(DATASET RECORDS begins)

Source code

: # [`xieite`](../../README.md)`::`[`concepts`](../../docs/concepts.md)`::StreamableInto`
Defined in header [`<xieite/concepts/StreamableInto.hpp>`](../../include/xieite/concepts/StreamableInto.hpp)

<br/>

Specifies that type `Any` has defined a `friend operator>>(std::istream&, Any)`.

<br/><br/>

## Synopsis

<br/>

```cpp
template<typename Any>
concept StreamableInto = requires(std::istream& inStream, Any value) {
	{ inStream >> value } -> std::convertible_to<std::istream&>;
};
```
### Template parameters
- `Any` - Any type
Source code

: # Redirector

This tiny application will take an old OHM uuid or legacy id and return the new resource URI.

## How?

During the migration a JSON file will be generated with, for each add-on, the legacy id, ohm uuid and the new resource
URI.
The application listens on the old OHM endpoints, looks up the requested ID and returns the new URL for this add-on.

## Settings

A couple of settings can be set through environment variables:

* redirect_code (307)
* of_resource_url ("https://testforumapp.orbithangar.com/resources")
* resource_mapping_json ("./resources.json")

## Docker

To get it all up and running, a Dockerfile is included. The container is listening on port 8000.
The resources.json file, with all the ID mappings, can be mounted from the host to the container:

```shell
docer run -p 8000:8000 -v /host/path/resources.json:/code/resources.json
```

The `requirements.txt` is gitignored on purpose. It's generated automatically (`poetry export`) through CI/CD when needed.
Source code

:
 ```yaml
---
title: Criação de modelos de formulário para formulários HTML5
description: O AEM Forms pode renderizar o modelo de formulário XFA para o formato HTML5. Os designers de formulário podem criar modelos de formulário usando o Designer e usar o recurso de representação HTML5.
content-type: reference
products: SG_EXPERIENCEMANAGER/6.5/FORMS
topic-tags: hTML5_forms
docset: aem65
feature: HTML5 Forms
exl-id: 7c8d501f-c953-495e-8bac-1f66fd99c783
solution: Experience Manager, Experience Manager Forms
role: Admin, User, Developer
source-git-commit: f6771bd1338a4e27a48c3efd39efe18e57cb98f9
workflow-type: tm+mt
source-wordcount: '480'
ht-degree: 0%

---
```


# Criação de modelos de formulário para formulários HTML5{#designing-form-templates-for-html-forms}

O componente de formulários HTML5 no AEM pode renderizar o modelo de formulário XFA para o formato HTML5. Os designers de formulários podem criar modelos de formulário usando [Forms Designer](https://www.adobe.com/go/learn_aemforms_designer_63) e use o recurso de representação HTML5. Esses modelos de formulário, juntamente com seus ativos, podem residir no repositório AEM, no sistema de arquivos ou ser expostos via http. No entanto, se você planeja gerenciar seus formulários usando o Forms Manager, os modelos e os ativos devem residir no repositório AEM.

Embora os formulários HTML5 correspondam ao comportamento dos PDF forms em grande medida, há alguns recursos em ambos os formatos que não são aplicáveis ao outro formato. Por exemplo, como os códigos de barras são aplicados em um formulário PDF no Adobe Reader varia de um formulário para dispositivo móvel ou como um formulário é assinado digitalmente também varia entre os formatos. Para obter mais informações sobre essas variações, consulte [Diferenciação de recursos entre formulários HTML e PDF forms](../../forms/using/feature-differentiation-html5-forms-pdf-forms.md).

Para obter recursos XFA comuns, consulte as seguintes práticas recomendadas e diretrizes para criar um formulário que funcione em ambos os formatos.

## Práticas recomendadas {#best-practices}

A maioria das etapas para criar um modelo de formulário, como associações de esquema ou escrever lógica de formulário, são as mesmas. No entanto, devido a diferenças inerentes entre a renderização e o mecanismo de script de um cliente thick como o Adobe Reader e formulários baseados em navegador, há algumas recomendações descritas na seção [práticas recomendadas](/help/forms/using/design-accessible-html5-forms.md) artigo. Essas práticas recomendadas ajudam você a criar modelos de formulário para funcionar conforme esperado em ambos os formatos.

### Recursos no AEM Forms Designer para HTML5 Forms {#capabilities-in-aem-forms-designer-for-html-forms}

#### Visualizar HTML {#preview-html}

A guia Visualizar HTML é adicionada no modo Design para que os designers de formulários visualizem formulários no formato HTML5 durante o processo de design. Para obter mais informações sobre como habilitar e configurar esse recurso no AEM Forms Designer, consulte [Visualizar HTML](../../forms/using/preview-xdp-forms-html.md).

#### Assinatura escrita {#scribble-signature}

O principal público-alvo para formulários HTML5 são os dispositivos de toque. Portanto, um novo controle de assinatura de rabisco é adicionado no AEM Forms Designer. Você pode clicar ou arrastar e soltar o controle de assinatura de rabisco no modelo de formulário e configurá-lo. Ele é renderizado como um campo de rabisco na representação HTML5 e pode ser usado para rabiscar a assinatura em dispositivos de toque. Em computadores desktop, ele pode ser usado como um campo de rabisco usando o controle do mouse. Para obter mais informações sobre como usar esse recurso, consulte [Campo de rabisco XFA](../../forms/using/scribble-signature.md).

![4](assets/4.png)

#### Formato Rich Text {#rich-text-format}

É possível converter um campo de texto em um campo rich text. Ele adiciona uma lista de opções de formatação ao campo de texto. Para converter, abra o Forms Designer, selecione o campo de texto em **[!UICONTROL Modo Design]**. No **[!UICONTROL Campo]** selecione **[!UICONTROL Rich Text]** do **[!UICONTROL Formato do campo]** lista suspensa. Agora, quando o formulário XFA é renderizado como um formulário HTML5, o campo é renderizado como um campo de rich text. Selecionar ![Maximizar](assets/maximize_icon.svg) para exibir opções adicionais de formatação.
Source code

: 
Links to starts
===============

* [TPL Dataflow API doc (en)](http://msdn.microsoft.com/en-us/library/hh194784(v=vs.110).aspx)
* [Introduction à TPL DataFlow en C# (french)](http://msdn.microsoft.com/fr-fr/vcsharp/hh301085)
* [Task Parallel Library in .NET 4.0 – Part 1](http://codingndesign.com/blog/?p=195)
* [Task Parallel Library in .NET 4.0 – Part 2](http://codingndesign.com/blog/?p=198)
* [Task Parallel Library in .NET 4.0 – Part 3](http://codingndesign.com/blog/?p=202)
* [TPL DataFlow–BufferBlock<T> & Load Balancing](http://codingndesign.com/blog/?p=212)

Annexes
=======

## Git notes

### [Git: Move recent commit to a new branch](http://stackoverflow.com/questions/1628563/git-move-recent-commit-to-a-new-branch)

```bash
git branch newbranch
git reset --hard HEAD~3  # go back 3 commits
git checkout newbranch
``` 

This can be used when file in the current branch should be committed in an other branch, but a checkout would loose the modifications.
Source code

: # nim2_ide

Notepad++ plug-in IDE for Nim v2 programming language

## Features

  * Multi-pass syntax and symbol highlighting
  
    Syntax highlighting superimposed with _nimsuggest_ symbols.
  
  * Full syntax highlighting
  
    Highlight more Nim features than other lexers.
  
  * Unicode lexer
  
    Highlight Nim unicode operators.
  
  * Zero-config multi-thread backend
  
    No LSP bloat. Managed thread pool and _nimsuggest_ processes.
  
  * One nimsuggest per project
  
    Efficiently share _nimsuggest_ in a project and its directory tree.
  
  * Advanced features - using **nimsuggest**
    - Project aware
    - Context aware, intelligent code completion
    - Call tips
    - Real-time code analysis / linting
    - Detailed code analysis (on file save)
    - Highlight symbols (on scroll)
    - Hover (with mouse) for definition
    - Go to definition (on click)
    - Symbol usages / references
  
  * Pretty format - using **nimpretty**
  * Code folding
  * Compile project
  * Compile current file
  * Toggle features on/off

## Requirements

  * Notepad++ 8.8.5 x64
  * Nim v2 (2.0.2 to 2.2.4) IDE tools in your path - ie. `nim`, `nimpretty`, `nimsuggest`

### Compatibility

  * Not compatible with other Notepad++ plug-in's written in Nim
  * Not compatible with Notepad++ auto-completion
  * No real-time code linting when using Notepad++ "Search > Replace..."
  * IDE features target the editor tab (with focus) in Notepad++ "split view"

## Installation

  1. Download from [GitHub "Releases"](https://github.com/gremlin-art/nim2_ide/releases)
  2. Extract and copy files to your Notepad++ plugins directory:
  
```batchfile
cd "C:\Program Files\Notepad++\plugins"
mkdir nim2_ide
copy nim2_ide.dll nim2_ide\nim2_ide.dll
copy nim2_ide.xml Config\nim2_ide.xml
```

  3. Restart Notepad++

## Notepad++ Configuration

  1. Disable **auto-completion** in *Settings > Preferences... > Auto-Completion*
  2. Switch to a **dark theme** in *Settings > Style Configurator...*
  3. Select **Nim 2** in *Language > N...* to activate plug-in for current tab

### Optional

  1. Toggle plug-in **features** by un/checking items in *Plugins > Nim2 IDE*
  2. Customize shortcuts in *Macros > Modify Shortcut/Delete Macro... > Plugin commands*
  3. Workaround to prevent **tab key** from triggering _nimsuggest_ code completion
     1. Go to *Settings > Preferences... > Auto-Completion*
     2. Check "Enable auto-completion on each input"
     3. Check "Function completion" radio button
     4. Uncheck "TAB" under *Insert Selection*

(DATASET RECORDS ends)

From the data above, output only the lines between the line containing "A couple of" and the line containing "O componente de", inclusive, exactly as written.

ANSWER SPACE
A couple of settings can be set through environment variables:

* redirect_code (307)
* of_resource_url ("https://testforumapp.orbithangar.com/resources")
* resource_mapping_json ("./resources.json")

## Docker

To get it all up and running, a Dockerfile is included. The container is listening on port 8000.
The resources.json file, with all the ID mappings, can be mounted from the host to the container:

```shell
docer run -p 8000:8000 -v /host/path/resources.json:/code/resources.json
```

The `requirements.txt` is gitignored on purpose. It's generated automatically (`poetry export`) through CI/CD when needed.
Source code

:
 ```yaml
---
title: Criação de modelos de formulário para formulários HTML5
description: O AEM Forms pode renderizar o modelo de formulário XFA para o formato HTML5. Os designers de formulário podem criar modelos de formulário usando o Designer e usar o recurso de representação HTML5.
content-type: reference
products: SG_EXPERIENCEMANAGER/6.5/FORMS
topic-tags: hTML5_forms
docset: aem65
feature: HTML5 Forms
exl-id: 7c8d501f-c953-495e-8bac-1f66fd99c783
solution: Experience Manager, Experience Manager Forms
role: Admin, User, Developer
source-git-commit: f6771bd1338a4e27a48c3efd39efe18e57cb98f9
workflow-type: tm+mt
source-wordcount: '480'
ht-degree: 0%

---
```


# Criação de modelos de formulário para formulários HTML5{#designing-form-templates-for-html-forms}

O componente de formulários HTML5 no AEM pode renderizar o modelo de formulário XFA para o formato HTML5. Os designers de formulários podem criar modelos de formulário usando [Forms Designer](https://www.adobe.com/go/learn_aemforms_designer_63) e use o recurso de representação HTML5. Esses modelos de formulário, juntamente com seus ativos, podem residir no repositório AEM, no sistema de arquivos ou ser expostos via http. No entanto, se você planeja gerenciar seus formulários usando o Forms Manager, os modelos e os ativos devem residir no repositório AEM.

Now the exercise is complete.